RECORDED INFORMATION:
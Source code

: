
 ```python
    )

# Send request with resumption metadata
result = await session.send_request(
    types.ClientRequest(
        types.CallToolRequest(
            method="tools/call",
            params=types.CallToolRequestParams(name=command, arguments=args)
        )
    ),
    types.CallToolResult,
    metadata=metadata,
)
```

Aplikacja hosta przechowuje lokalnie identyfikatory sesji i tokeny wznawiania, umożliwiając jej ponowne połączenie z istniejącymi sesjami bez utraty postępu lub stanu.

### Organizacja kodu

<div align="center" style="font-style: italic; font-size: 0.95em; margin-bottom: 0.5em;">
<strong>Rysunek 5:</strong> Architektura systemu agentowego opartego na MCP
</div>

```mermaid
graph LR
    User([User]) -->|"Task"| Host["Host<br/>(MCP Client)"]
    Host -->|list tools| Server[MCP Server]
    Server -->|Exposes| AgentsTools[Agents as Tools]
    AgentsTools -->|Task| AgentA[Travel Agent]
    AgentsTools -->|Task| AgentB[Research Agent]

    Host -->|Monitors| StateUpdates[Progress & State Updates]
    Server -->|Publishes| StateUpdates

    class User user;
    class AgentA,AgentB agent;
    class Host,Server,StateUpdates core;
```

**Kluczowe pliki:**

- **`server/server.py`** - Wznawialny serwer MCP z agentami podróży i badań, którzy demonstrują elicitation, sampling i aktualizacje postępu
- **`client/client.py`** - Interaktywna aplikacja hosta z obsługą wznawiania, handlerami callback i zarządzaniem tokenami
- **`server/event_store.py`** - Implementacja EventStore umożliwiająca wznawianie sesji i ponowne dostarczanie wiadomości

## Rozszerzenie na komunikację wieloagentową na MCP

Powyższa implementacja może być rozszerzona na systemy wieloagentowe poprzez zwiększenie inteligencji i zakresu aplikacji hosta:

...

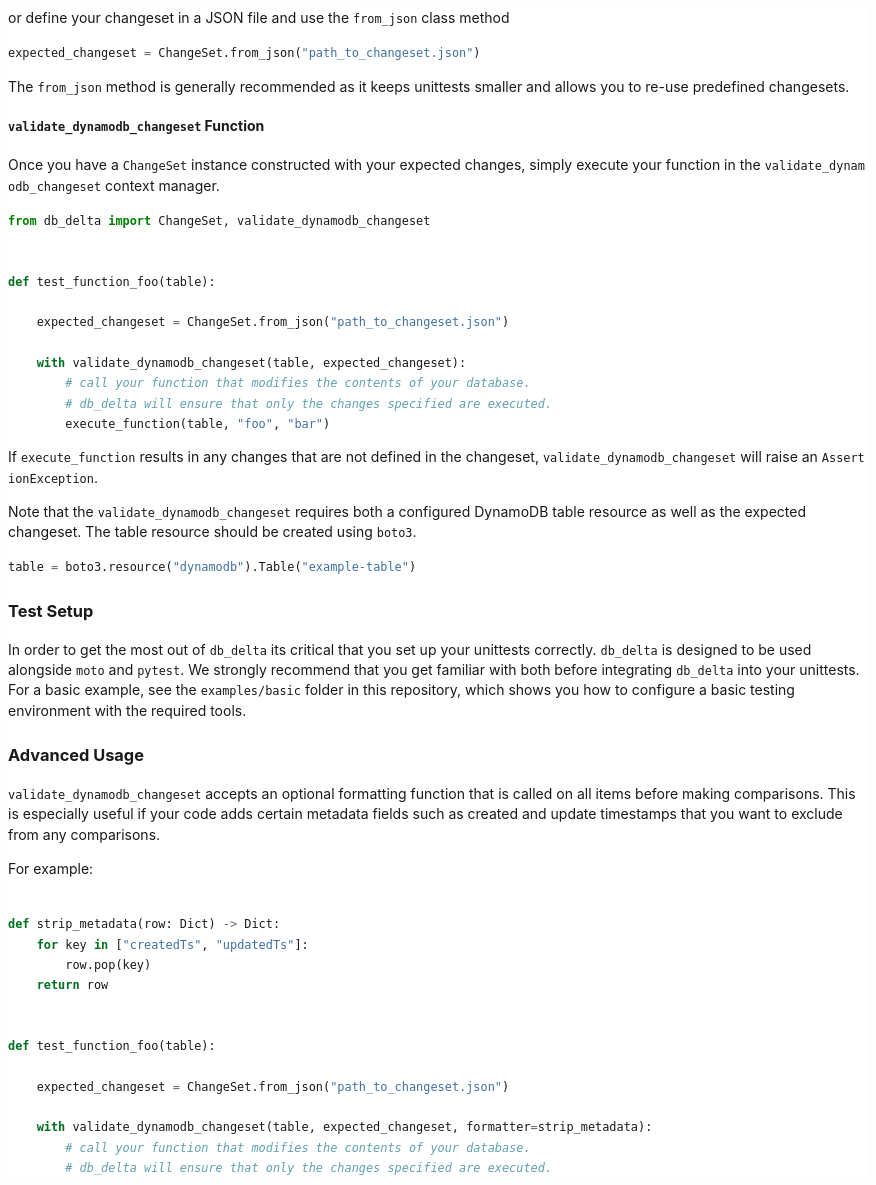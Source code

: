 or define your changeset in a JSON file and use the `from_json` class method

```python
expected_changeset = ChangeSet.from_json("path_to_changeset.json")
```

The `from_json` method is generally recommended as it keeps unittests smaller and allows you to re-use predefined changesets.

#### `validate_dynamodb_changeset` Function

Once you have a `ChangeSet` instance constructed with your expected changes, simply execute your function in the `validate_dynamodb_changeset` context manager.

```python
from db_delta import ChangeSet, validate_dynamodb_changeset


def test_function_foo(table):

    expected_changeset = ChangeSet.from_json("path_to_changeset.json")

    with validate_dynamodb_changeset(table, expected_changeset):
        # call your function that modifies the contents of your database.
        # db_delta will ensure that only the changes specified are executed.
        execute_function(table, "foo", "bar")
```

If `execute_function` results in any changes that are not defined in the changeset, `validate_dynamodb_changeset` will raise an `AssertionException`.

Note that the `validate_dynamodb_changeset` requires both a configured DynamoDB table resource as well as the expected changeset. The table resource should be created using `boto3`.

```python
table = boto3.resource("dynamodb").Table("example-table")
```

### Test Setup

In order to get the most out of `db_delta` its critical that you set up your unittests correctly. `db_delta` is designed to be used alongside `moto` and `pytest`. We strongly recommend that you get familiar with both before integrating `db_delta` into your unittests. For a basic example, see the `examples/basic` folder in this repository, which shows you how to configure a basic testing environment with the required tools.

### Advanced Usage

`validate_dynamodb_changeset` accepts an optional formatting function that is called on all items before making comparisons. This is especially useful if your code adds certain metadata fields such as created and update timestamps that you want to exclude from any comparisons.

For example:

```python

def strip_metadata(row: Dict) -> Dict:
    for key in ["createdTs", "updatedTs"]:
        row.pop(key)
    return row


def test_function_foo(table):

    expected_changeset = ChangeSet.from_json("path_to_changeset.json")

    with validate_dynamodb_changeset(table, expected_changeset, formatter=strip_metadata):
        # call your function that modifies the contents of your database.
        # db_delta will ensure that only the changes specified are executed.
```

--

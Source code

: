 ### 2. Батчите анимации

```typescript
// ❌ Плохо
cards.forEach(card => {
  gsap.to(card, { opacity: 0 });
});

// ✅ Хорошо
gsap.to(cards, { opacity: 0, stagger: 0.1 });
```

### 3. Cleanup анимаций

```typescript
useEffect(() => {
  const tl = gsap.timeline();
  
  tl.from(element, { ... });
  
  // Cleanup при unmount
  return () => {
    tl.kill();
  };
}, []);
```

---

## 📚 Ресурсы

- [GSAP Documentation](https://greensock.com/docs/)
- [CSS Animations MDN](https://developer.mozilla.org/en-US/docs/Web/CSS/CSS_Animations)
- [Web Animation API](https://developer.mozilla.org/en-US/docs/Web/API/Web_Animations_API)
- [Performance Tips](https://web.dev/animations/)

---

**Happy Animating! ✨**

TASK STATEMENT: Every line above that contains the word "mozilla" should be reported.

RESPONSE FOR THIS EXERCISE:
- [CSS Animations MDN](https://developer.mozilla.org/en-US/docs/Web/CSS/CSS_Animations)
- [Web Animation API](https://developer.mozilla.org/en-US/docs/Web/API/Web_Animations_API)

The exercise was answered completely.